Und doch würde ich argumentieren, dass die wahren Schrecken der großen übernatürlichen Fiktion nicht die Monster, Dämonen und Teufel sind, nicht einmal die Kultisten, die sie anbeten, sondern die Möglichkeit, dass wir selbst in einer Welt, in der die Gesetze missachtet werden, immer noch von demselben alten menschlichen Leiden heimgesucht werden. Der Vampir, der Werwolf und der Zauberer stellen uns immer wieder vor die Frage: Erliegt die Kreatur, die sich als menschliche Gebrechlichkeit offenbart hat, noch immer derselben alten, nagenden Gier, die uns beherrscht? Leidet sie noch immer an Sehnsucht, Verlangen, Einsamkeit und Verlust? Wenn wir die Parameter unserer Existenz ändern könnten – unsere Lebensspanne verlängern, unsere Moral lockern – würden wir dann immer noch das Gleiche erleiden? Das sind die Gedankenexperimente, die uns in der übernatürlichen Fiktion begegnen, die existenziellen Fragen, die uns seit den ersten Mythen und Fabeln beschäftigen.

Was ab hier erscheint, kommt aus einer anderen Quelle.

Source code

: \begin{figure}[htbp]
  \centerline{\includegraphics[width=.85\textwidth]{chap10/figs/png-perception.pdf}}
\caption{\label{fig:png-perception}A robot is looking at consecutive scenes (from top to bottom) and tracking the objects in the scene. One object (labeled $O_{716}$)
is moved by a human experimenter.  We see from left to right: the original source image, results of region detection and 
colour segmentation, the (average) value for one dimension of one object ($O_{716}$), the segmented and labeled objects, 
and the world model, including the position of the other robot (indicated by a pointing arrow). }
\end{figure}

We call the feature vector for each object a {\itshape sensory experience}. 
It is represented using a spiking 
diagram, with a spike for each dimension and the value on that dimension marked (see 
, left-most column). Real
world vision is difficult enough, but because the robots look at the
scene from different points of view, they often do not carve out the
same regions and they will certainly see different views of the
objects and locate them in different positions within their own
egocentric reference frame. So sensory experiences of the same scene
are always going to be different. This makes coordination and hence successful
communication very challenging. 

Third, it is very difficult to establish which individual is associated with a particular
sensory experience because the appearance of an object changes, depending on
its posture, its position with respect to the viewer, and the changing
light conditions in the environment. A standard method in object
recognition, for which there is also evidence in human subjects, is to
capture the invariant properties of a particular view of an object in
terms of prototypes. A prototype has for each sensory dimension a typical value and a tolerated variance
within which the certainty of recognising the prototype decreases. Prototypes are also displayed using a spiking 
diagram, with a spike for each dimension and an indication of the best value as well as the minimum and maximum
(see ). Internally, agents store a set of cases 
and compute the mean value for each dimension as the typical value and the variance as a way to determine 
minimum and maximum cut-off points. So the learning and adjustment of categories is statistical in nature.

Und sie fesseln uns immer noch. Denn ein Symbol muss nicht wörtlich genommen werden, um emotionale Kraft zu haben. Die uralten Wurzeln der Kunst und des Rituals, des Schamanismus und des Geschichtenerzählens sind untrennbar mit der menschlichen Psyche verbunden, in der ein Teil von uns immer dem Zauber einer mit Überzeugung erzählten Geschichte erliegt. Es ist etwas Wesentliches in den Märchen, das uns nie loslässt. Und das ist nicht nur der Durst nach Eskapismus. Das übernatürliche Grauen gibt uns einen Vorgeschmack auf das Transzendente. Er weckt nicht nur die Angst, sondern auch die Hoffnung, dass wir die Welt vielleicht doch noch nicht ganz verstanden haben.